# [WHAT YOU SHOULD DO]
Your reply should be the records below, duplicated exactly, with any picture removed.

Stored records

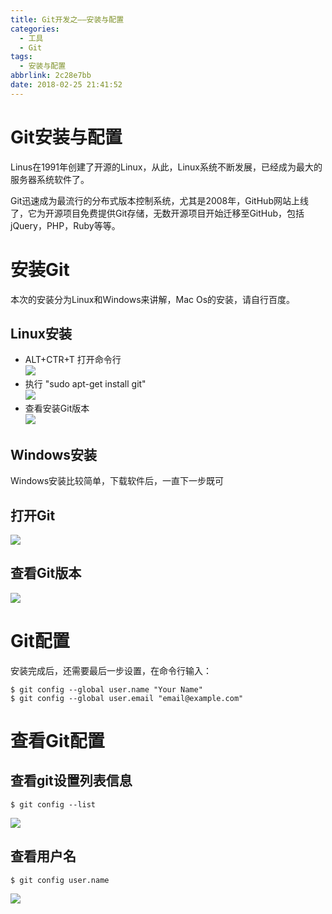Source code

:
```yaml
---
title: Git开发之——安装与配置
categories:
  - 工具
  - Git
tags:
  - 安装与配置
abbrlink: 2c28e7bb
date: 2018-02-25 21:41:52
---
```

# Git安装与配置  
Linus在1991年创建了开源的Linux，从此，Linux系统不断发展，已经成为最大的服务器系统软件了。  

Git迅速成为最流行的分布式版本控制系统，尤其是2008年，GitHub网站上线了，它为开源项目免费提供Git存储，无数开源项目开始迁移至GitHub，包括jQuery，PHP，Ruby等等。  


<!--more-->  

# 安装Git
本次的安装分为Linux和Windows来讲解，Mac Os的安装，请自行百度。  

## Linux安装

- ALT+CTR+T 打开命令行  
![][1]  
- 执行 "sudo apt-get install git"  
![][2]
- 查看安装Git版本  
![][3]

## Windows安装 
Windows安装比较简单，下载软件后，一直下一步既可   
##  打开Git
![][4]
## 查看Git版本 
![][5]


# Git配置 

安装完成后，还需要最后一步设置，在命令行输入：  

	$ git config --global user.name "Your Name"
	$ git config --global user.email "email@example.com"  

# 查看Git配置 

## 查看git设置列表信息  

	$ git config --list   
![][6]
## 查看用户名  

	$ git config user.name    
![][7]



[1]: https://cdn.staticaly.com/gh/PGzxc/CDN/master/blog-image/git-install%20.png
[2]: https://cdn.staticaly.com/gh/PGzxc/CDN/master/blog-image/git-install%20-process.png
[3]: https://cdn.staticaly.com/gh/PGzxc/CDN/master/blog-image/git-install%20-version.png
[4]: https://cdn.staticaly.com/gh/PGzxc/CDN/master/blog-image/git-win-sear.png
[5]: https://cdn.staticaly.com/gh/PGzxc/CDN/master/blog-image/git-win-version.png
[6]: https://cdn.staticaly.com/gh/PGzxc/CDN/master/blog-image/git-config-list.png
[7]: https://cdn.staticaly.com/gh/PGzxc/CDN/master/blog-image/git-config-username.png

# [ANSWER SPACE]
Source code

:
```yaml
---
title: Git开发之——安装与配置
categories:
  - 工具
  - Git
tags:
  - 安装与配置
abbrlink: 2c28e7bb
date: 2018-02-25 21:41:52
---
```

# Git安装与配置  
Linus在1991年创建了开源的Linux，从此，Linux系统不断发展，已经成为最大的服务器系统软件了。  

Git迅速成为最流行的分布式版本控制系统，尤其是2008年，GitHub网站上线了，它为开源项目免费提供Git存储，无数开源项目开始迁移至GitHub，包括jQuery，PHP，Ruby等等。  


<!--more-->  

# 安装Git
本次的安装分为Linux和Windows来讲解，Mac Os的安装，请自行百度。  

## Linux安装

- ALT+CTR+T 打开命令行  
![][1]  
- 执行 "sudo apt-get install git"  
![][2]
- 查看安装Git版本  
![][3]

## Windows安装 
Windows安装比较简单，下载软件后，一直下一步既可   
##  打开Git
![][4]
## 查看Git版本 
![][5]


# Git配置 

安装完成后，还需要最后一步设置，在命令行输入：  

	$ git config --global user.name "Your Name"
	$ git config --global user.email "email@example.com"  

# 查看Git配置 

## 查看git设置列表信息  

	$ git config --list   
![][6]
## 查看用户名  

	$ git config user.name    
![][7]



[1]: https://cdn.staticaly.com/gh/PGzxc/CDN/master/blog-image/git-install%20.png
[2]: https://cdn.staticaly.com/gh/PGzxc/CDN/master/blog-image/git-install%20-process.png
[3]: https://cdn.staticaly.com/gh/PGzxc/CDN/master/blog-image/git-install%20-version.png
[4]: https://cdn.staticaly.com/gh/PGzxc/CDN/master/blog-image/git-win-sear.png
[5]: https://cdn.staticaly.com/gh/PGzxc/CDN/master/blog-image/git-win-version.png
[6]: https://cdn.staticaly.com/gh/PGzxc/CDN/master/blog-image/git-config-list.png
[7]: https://cdn.staticaly.com/gh/PGzxc/CDN/master/blog-image/git-config-username.png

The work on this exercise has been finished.